Southern Renaissance Richard Wright (1908-1960)

[4013] Carl Van Vechten, Portrait of Richard Wright (1939), courtesy of the Library of Congress [LC-USZ62-42502 DLC].

Richard Wright grew up during some of the darkest days of racial segregation in the American South, and the horrors that he experienced and witnessed during that time became the material on which he built his reputation as one of the most important voices in American literature in the first half of the twentieth century. The son of black sharecroppers Nathan and Ella Wright, Richard was born in rural Mississippi. Wright’s father abandoned his family when Richard was only five, and after that Wright moved around the South every few years before finally settling in Jackson, Mississippi, at the age of eleven. Forced by poverty to drop out of school, Wright went to work, first as a helper in an optical company and later as a porter in a clothing store and a “hall-boy” in a hotel. As he details in “The Ethics of Living Jim Crow,” each job taught Wright new lessons about the tenuousness of life for an African American in the segregated South.

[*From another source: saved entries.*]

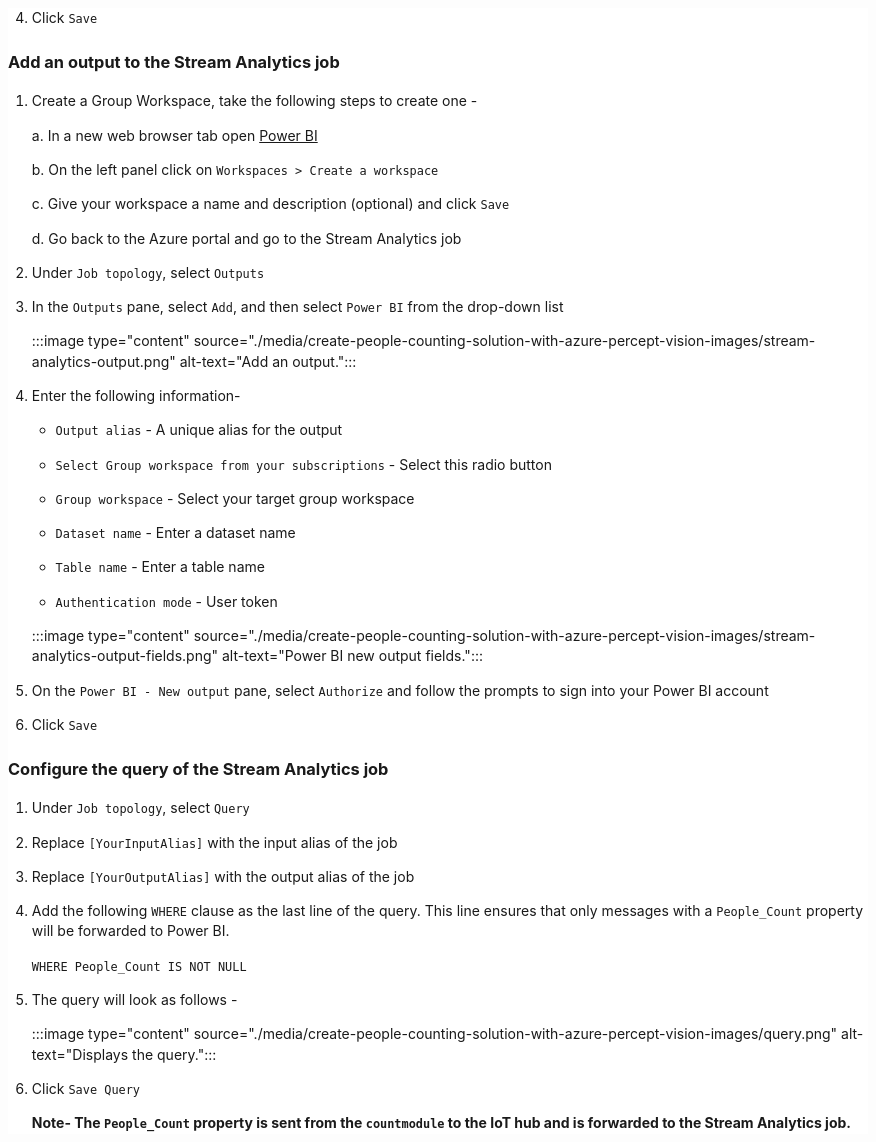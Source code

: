 4. Click `Save`

### Add an output to the Stream Analytics job

1. Create a Group Workspace, take the following steps to create one -

    a. In a new web browser tab open [Power BI](https://msit.powerbi.com/home)

    b. On the left panel click on `Workspaces > Create a workspace`

    c. Give your workspace a name and description (optional) and click `Save `

    d. Go back to the Azure portal and go to the Stream Analytics job

2. Under `Job topology`, select `Outputs`
3. In the `Outputs` pane, select `Add`, and then select `Power BI` from the drop-down list 

    :::image type="content" source="./media/create-people-counting-solution-with-azure-percept-vision-images/stream-analytics-output.png" alt-text="Add an output.":::

4. Enter the following information-

    -  `Output alias` - A unique alias for the output 
  
    -  `Select Group workspace from your subscriptions` - Select this radio button 
    -  `Group workspace` - Select your target group workspace 
    -  `Dataset name` - Enter a dataset name 
    -  `Table name` - Enter a table name 
    -  `Authentication mode` - User token 

    :::image type="content" source="./media/create-people-counting-solution-with-azure-percept-vision-images/stream-analytics-output-fields.png" alt-text="Power BI new output fields.":::

5. On the `Power BI - New output` pane, select `Authorize` and follow the prompts to sign into your Power BI account 

6. Click `Save `

### Configure the query of the Stream Analytics job
1. Under `Job topology`, select `Query `

2. Replace `[YourInputAlias]` with the input alias of the job 

3. Replace `[YourOutputAlias]` with the output alias of the job 

4. Add the following `WHERE` clause as the last line of the query. This line ensures that only messages with a `People_Count` property will be forwarded to Power BI. 

    `WHERE People_Count IS NOT NULL `

5. The query will look as follows - 

    :::image type="content" source="./media/create-people-counting-solution-with-azure-percept-vision-images/query.png" alt-text="Displays the query.":::

6. Click `Save Query`

    **Note- The `People_Count` property is sent from the `countmodule` to the IoT hub and is forwarded to the Stream Analytics job.**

Although his first story was published in an African American newspaper in Mississippi when Wright was in the eighth grade, Wright claimed to have awakened as a reader and writer during the mid-1920s, when he read H. L. Mencken’s withering attacks on the South’s social, racial, and intellectual failings. Yet it was to be more than ten years before Wright was able to find the voice that would gain him international fame, first with Uncle Tom’s Children (a collection of short stories published in 1938), followed by Native Son in 1940, and finally the autobiographical Black Boy in 1945.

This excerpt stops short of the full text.